Housing Market in Israel

From the IMF’s latest report on Israel:

“Furthermore, the reversal of several measures was needed to address emerging risks in the housing market. The rapid rise in housing prices—due to limited supply and rapid mortgage growth—rekindled concerns of price misalignment. With the house price-to-income and price-to-rent ratios at high levels, the BoI has appropriately reversed the increase in the LTV limit and the relaxation of an additional Tier 1 capital requirement for housing loans. Further tightening of macroprudential measures—e.g., lowering the debt-service-to-income cap from its current 50 percent ratio—could help stem banks’ exposures to the housing market and prevent potentially unsustainable borrowing.”

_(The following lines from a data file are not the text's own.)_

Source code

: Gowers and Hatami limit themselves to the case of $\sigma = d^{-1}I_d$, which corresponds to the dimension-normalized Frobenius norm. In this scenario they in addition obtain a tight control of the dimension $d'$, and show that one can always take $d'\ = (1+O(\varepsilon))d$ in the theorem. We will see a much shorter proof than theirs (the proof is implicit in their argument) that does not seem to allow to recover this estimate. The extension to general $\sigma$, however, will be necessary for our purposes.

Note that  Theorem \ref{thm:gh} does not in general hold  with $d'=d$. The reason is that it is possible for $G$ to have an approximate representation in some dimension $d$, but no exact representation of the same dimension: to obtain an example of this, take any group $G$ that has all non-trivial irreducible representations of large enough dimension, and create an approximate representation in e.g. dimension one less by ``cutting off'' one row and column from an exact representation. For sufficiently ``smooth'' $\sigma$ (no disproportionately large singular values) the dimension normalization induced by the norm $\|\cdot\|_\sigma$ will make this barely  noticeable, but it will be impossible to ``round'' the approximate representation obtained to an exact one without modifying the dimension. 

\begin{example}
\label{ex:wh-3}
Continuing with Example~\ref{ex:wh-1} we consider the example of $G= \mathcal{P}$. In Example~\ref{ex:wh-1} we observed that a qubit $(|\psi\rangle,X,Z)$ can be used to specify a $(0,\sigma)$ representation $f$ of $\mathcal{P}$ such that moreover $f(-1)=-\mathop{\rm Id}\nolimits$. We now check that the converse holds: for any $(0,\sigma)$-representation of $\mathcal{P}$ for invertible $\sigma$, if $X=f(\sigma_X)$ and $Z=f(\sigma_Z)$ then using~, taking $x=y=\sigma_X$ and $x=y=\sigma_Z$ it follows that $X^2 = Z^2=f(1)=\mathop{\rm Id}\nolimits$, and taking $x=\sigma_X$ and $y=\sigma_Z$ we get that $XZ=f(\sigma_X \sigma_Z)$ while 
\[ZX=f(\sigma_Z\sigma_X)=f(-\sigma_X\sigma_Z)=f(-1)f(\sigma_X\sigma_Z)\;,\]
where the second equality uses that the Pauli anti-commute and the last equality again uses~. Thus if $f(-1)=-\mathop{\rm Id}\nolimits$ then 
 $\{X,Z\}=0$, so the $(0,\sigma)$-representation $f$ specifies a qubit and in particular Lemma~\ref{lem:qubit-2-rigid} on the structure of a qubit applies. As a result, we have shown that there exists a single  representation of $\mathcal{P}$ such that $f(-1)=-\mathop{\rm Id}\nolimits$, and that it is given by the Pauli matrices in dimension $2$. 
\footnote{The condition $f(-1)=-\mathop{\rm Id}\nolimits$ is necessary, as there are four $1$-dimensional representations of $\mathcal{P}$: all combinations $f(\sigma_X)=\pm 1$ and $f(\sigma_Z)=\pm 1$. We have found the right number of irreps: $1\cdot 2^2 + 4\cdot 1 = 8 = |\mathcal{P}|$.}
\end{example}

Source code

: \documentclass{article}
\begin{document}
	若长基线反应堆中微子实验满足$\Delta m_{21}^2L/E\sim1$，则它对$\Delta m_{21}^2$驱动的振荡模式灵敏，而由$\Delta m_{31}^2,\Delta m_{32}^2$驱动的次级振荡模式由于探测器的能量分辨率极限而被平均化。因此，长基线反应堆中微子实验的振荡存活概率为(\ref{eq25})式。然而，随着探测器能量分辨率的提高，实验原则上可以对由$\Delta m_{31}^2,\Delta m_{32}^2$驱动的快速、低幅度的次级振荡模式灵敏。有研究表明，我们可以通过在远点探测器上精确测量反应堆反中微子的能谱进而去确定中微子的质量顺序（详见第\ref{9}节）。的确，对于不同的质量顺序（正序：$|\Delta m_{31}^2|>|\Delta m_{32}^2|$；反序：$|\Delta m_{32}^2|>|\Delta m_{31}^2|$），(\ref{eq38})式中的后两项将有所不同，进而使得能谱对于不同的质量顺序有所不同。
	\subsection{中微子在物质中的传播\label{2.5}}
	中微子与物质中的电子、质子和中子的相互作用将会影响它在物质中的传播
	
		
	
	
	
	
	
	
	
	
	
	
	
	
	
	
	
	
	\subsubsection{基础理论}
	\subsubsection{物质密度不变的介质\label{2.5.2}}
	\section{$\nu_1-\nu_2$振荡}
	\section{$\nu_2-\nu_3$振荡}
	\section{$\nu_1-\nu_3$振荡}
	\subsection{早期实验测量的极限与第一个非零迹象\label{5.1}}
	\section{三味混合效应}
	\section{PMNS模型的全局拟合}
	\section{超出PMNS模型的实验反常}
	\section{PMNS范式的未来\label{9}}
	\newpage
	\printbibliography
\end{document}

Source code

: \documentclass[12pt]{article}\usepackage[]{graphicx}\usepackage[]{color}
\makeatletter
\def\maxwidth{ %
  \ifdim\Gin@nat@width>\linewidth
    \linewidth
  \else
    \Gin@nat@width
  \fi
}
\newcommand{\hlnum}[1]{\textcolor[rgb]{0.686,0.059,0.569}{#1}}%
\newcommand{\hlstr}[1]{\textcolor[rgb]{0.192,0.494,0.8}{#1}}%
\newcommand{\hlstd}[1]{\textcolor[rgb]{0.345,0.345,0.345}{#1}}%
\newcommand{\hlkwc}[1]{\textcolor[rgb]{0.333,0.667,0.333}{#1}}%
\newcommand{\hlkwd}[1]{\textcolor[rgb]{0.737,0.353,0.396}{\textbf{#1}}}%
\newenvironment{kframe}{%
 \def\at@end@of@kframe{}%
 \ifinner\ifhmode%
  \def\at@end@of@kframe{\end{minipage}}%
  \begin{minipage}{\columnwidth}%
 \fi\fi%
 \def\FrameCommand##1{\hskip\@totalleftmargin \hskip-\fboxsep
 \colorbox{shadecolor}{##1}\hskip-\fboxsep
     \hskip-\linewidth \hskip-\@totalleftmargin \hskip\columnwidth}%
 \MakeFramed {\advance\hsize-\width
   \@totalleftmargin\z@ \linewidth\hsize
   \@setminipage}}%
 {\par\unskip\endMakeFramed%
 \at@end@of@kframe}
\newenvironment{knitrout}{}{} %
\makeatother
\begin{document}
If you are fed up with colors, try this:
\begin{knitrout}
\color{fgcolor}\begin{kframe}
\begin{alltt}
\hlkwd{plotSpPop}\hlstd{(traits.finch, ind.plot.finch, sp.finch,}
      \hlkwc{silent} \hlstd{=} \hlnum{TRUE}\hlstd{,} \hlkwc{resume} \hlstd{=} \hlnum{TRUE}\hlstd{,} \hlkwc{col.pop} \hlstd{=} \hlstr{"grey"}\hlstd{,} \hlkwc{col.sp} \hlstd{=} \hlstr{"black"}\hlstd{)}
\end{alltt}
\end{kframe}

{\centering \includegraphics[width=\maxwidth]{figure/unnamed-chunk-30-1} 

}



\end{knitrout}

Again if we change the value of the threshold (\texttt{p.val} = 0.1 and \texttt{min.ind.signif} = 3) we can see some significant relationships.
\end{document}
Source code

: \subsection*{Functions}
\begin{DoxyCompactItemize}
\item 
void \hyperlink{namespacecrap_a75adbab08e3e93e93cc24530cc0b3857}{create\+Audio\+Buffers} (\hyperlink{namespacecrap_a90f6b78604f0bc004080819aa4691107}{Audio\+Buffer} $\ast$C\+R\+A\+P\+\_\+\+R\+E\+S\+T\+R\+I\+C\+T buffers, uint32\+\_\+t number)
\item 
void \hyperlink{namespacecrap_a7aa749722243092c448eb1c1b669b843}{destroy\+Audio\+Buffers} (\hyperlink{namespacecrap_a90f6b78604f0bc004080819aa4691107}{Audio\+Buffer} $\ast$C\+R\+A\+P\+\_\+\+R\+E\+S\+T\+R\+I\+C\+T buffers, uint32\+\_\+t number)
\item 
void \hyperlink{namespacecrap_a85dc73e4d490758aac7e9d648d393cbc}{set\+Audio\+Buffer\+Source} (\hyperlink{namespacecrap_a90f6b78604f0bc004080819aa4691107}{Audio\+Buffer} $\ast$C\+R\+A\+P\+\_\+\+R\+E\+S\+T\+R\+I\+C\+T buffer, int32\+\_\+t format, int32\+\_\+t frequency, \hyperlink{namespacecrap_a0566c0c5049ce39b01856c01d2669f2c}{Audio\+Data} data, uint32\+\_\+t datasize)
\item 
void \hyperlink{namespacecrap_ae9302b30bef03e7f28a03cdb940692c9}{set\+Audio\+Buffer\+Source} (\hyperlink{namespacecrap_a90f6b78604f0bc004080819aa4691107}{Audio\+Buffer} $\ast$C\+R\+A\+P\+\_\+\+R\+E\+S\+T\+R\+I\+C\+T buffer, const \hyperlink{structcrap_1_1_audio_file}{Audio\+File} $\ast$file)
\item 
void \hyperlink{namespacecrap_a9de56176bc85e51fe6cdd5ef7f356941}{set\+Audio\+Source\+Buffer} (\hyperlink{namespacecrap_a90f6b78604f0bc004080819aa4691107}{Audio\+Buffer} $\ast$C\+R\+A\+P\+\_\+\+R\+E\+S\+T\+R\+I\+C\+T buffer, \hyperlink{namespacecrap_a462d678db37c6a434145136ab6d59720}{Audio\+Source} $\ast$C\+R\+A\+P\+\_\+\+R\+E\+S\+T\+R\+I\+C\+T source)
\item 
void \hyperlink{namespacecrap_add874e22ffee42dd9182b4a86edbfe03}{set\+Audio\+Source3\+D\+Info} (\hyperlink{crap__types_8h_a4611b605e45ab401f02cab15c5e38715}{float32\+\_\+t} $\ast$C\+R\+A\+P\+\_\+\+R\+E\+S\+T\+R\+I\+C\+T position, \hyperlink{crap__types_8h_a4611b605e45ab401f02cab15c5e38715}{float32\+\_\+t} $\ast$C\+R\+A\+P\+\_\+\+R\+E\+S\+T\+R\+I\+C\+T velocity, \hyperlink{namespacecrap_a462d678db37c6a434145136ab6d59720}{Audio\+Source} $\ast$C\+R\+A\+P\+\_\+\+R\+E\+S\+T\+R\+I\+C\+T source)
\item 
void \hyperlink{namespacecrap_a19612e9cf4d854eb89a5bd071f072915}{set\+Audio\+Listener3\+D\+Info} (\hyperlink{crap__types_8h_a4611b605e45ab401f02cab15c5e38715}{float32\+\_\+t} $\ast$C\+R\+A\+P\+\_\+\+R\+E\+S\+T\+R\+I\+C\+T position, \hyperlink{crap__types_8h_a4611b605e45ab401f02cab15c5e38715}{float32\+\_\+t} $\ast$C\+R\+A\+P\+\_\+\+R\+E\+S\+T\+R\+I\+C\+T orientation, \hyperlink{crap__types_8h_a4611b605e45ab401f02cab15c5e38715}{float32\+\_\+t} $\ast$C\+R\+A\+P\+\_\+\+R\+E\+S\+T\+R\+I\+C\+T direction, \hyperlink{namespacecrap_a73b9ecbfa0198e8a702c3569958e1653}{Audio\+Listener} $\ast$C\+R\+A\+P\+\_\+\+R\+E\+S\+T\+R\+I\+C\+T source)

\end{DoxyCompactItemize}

Addressing housing affordability should be high priority for the government. Given strong population growth and little growth in housing starts since 2019, investment in housing needs to accelerate significantly to curtail the existing housing shortage. In October, the government announced a plan for construction of 280,000 homes and approval of 500,000 homes in 2022–25. In December, to discourage investors in favor of first-time residence buyers, parliament increased the residential purchase tax on investors from 5 to 8 percent for the next 3 years. Further structural measures to ease housing supply—reforming property taxes, increasing land auctions, streamlining building regulations, allowing fast-track approvals of mixed-use development—should also be advanced.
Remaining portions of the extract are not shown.